[Work to complete]
Return all lines of the records that contain the word "true".

[Information provided]
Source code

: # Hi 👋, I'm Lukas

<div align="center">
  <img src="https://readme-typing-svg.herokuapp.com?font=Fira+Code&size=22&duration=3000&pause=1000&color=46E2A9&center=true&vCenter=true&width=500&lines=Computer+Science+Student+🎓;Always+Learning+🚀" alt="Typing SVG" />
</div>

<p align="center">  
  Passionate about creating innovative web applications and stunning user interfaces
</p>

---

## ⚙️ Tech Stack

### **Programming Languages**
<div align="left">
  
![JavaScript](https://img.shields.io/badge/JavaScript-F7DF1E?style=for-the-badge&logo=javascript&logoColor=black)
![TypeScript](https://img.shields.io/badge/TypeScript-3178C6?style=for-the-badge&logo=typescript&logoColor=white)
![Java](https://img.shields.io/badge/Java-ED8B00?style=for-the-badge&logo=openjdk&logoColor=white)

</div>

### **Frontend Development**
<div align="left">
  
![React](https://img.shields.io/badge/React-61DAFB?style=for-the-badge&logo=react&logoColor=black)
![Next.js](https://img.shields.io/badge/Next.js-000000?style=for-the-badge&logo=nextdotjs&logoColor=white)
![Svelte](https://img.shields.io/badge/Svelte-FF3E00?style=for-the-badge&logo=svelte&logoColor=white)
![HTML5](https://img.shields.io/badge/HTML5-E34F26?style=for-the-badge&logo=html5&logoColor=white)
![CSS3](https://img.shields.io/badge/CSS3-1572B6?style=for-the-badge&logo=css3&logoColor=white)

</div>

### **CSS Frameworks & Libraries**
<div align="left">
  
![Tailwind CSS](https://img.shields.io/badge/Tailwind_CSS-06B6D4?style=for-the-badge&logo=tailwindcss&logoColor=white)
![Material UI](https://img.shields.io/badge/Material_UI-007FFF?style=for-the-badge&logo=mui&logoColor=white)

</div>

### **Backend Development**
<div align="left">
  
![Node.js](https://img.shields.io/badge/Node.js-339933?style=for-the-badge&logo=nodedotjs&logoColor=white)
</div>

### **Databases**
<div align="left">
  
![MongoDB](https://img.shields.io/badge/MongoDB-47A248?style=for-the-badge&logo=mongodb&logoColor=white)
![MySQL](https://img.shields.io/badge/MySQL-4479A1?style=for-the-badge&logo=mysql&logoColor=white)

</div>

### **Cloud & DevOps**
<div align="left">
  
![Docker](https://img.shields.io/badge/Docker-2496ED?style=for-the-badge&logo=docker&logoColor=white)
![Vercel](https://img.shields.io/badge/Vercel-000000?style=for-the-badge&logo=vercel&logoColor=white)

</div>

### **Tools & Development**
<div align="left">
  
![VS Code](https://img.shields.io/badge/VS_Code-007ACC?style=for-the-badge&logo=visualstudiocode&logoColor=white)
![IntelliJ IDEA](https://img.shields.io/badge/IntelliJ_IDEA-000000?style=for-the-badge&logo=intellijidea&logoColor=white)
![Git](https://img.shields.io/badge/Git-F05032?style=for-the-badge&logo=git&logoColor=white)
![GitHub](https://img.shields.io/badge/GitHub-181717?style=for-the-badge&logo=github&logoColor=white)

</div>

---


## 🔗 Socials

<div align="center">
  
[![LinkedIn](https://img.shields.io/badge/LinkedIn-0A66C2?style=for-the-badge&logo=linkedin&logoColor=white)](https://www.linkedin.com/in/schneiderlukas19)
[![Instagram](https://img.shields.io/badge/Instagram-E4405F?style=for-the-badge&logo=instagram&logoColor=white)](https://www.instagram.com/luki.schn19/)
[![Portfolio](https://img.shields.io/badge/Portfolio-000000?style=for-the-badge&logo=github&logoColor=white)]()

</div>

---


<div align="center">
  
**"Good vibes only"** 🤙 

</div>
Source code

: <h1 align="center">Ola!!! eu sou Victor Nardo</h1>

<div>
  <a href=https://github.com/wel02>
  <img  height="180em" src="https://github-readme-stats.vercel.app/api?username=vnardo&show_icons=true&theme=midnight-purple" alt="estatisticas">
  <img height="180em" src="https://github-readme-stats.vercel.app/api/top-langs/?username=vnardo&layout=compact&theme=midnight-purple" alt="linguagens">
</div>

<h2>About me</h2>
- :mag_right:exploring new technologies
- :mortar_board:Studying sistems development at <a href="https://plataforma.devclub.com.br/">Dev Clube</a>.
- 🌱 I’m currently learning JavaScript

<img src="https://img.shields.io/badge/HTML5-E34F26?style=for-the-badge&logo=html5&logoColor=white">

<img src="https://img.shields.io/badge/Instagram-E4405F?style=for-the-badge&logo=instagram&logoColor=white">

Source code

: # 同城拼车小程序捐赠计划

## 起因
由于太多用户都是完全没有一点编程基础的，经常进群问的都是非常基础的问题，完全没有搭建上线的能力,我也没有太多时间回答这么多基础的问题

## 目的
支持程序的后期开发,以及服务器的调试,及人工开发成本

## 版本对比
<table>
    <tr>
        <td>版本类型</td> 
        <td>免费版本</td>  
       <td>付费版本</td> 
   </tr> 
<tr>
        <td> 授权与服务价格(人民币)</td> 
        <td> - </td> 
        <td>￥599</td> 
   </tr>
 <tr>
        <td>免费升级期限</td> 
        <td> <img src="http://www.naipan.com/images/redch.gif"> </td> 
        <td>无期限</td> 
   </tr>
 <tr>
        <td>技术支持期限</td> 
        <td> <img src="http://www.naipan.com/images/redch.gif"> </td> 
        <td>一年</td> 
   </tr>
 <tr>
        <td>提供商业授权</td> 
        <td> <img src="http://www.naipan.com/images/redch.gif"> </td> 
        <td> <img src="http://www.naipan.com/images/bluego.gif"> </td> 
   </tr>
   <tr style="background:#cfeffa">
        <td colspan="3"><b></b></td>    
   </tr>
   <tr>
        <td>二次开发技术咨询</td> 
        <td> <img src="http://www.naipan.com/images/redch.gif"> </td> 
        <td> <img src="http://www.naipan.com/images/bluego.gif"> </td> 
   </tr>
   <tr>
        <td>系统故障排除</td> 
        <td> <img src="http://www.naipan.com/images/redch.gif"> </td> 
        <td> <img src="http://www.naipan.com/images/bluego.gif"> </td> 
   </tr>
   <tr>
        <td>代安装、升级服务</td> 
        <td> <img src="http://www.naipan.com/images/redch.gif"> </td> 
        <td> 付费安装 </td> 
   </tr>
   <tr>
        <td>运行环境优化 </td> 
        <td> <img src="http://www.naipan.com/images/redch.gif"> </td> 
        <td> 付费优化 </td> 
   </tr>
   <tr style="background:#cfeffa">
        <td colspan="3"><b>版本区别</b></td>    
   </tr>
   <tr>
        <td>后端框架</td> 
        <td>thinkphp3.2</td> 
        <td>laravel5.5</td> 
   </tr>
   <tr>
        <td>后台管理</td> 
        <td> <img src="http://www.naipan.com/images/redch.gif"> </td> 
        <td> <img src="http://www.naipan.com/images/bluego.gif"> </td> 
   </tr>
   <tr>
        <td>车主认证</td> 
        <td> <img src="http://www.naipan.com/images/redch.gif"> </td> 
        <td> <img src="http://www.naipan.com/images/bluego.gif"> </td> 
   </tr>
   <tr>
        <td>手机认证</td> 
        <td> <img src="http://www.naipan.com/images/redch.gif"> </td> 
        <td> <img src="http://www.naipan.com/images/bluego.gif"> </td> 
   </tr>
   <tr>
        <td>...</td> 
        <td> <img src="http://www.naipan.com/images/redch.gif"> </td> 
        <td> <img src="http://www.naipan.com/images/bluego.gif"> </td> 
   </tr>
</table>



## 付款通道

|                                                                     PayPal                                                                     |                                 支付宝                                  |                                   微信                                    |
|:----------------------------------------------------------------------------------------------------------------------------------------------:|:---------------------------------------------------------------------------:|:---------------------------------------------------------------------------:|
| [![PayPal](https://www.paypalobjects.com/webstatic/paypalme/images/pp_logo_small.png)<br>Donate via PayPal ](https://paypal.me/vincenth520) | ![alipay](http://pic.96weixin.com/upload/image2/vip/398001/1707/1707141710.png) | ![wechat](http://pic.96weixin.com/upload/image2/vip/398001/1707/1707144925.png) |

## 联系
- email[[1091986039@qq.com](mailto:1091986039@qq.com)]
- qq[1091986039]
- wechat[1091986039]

[Output of the exercise]
  <img src="https://readme-typing-svg.herokuapp.com?font=Fira+Code&size=22&duration=3000&pause=1000&color=46E2A9&center=true&vCenter=true&width=500&lines=Computer+Science+Student+🎓;Always+Learning+🚀" alt="Typing SVG" />
  <img  height="180em" src="https://github-readme-stats.vercel.app/api?username=vnardo&show_icons=true&theme=midnight-purple" alt="estatisticas">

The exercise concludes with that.